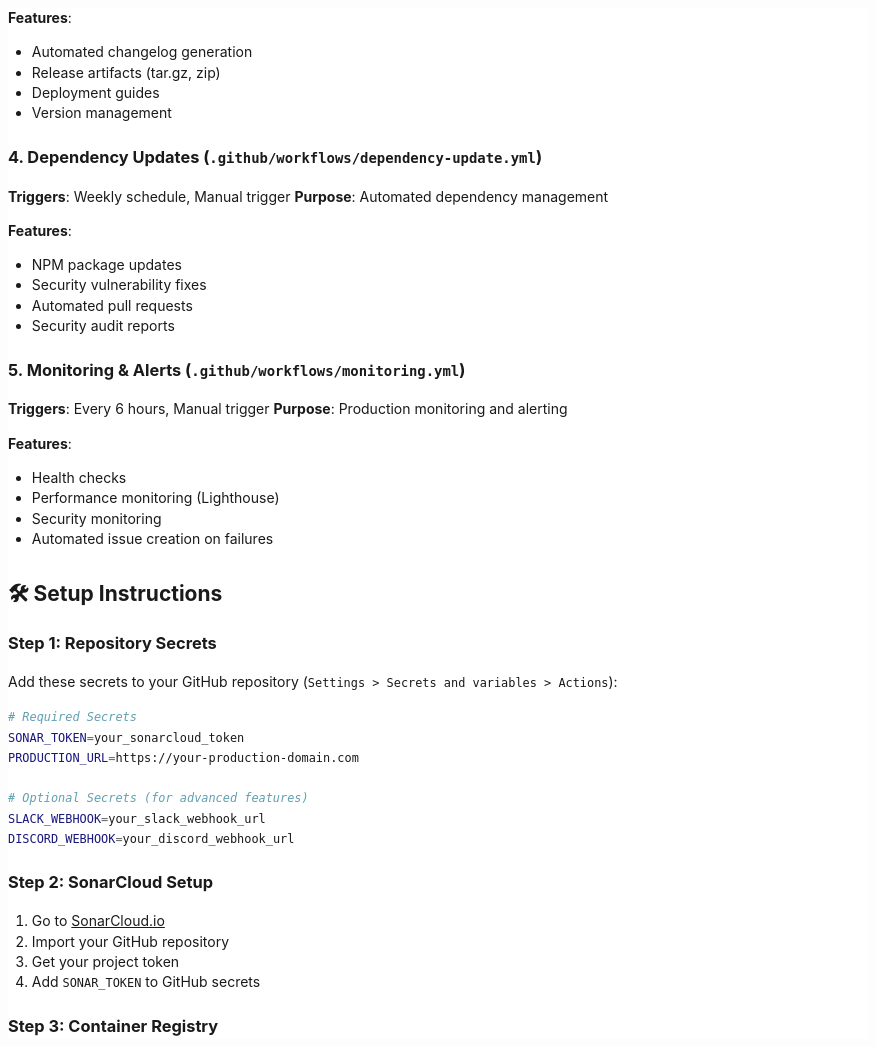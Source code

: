 **Features**:
- Automated changelog generation
- Release artifacts (tar.gz, zip)
- Deployment guides
- Version management

### 4. **Dependency Updates** (`.github/workflows/dependency-update.yml`)
**Triggers**: Weekly schedule, Manual trigger
**Purpose**: Automated dependency management

**Features**:
- NPM package updates
- Security vulnerability fixes
- Automated pull requests
- Security audit reports

### 5. **Monitoring & Alerts** (`.github/workflows/monitoring.yml`)
**Triggers**: Every 6 hours, Manual trigger
**Purpose**: Production monitoring and alerting

**Features**:
- Health checks
- Performance monitoring (Lighthouse)
- Security monitoring
- Automated issue creation on failures

## 🛠️ Setup Instructions

### Step 1: Repository Secrets

Add these secrets to your GitHub repository (`Settings > Secrets and variables > Actions`):

```bash
# Required Secrets
SONAR_TOKEN=your_sonarcloud_token
PRODUCTION_URL=https://your-production-domain.com

# Optional Secrets (for advanced features)
SLACK_WEBHOOK=your_slack_webhook_url
DISCORD_WEBHOOK=your_discord_webhook_url
```

### Step 2: SonarCloud Setup

1. Go to [SonarCloud.io](https://sonarcloud.io)
2. Import your GitHub repository
3. Get your project token
4. Add `SONAR_TOKEN` to GitHub secrets

### Step 3: Container Registry
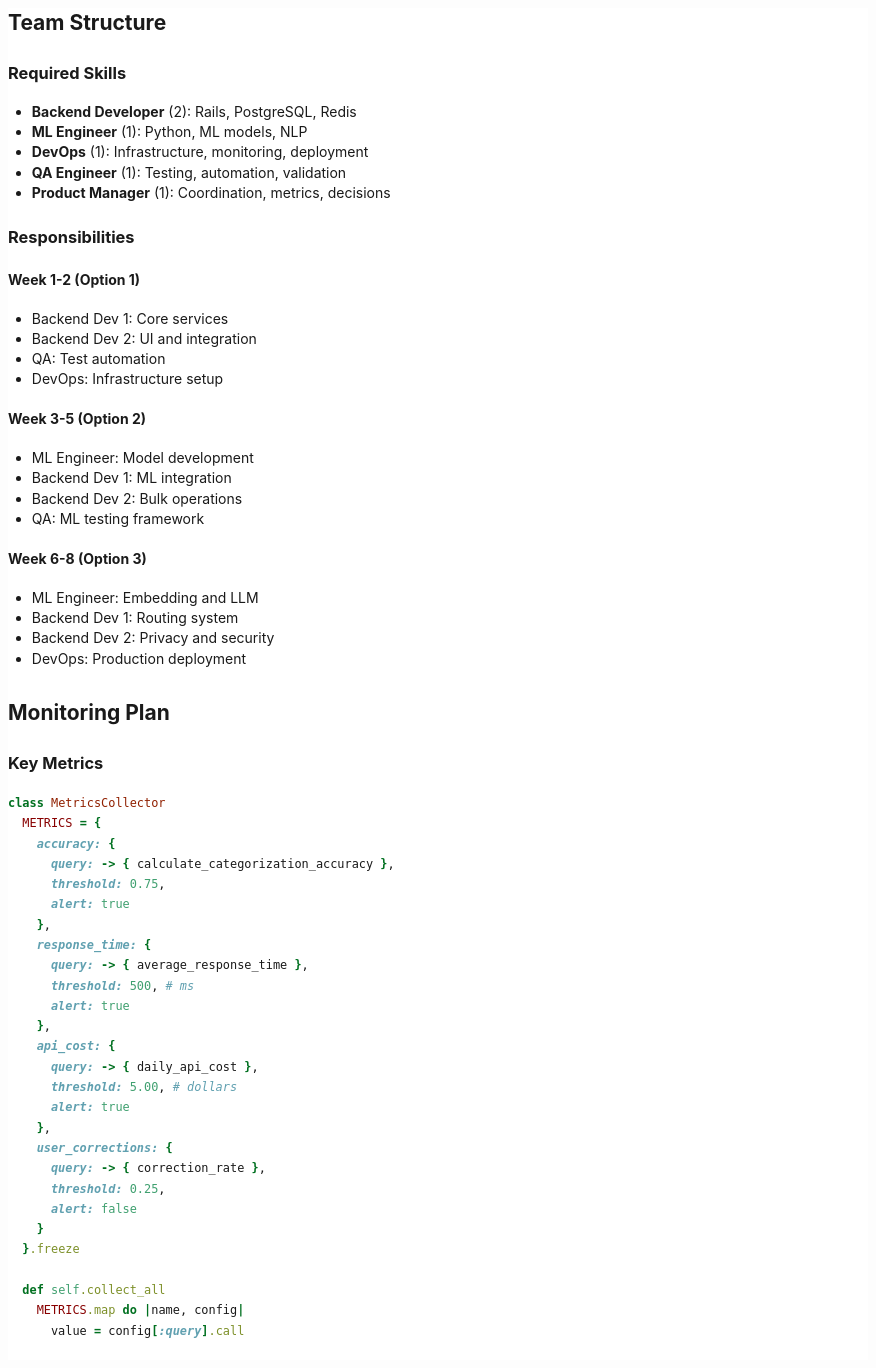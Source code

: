 ## Team Structure

### Required Skills
- **Backend Developer** (2): Rails, PostgreSQL, Redis
- **ML Engineer** (1): Python, ML models, NLP
- **DevOps** (1): Infrastructure, monitoring, deployment
- **QA Engineer** (1): Testing, automation, validation
- **Product Manager** (1): Coordination, metrics, decisions

### Responsibilities

#### Week 1-2 (Option 1)
- Backend Dev 1: Core services
- Backend Dev 2: UI and integration
- QA: Test automation
- DevOps: Infrastructure setup

#### Week 3-5 (Option 2)
- ML Engineer: Model development
- Backend Dev 1: ML integration
- Backend Dev 2: Bulk operations
- QA: ML testing framework

#### Week 6-8 (Option 3)
- ML Engineer: Embedding and LLM
- Backend Dev 1: Routing system
- Backend Dev 2: Privacy and security
- DevOps: Production deployment

## Monitoring Plan

### Key Metrics

```ruby
class MetricsCollector
  METRICS = {
    accuracy: {
      query: -> { calculate_categorization_accuracy },
      threshold: 0.75,
      alert: true
    },
    response_time: {
      query: -> { average_response_time },
      threshold: 500, # ms
      alert: true
    },
    api_cost: {
      query: -> { daily_api_cost },
      threshold: 5.00, # dollars
      alert: true
    },
    user_corrections: {
      query: -> { correction_rate },
      threshold: 0.25,
      alert: false
    }
  }.freeze
  
  def self.collect_all
    METRICS.map do |name, config|
      value = config[:query].call
      
```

########################################

**Aim of the task**.
Your task is to transcribe, with no changes, only the lines of the listing above that lie between the line holding "- **QA Engineer**" and the line holding "#### Week 3-5 (Option 2)", inclusive.

**Reply**.
- **QA Engineer** (1): Testing, automation, validation
- **Product Manager** (1): Coordination, metrics, decisions

### Responsibilities

#### Week 1-2 (Option 1)
- Backend Dev 1: Core services
- Backend Dev 2: UI and integration
- QA: Test automation
- DevOps: Infrastructure setup

#### Week 3-5 (Option 2)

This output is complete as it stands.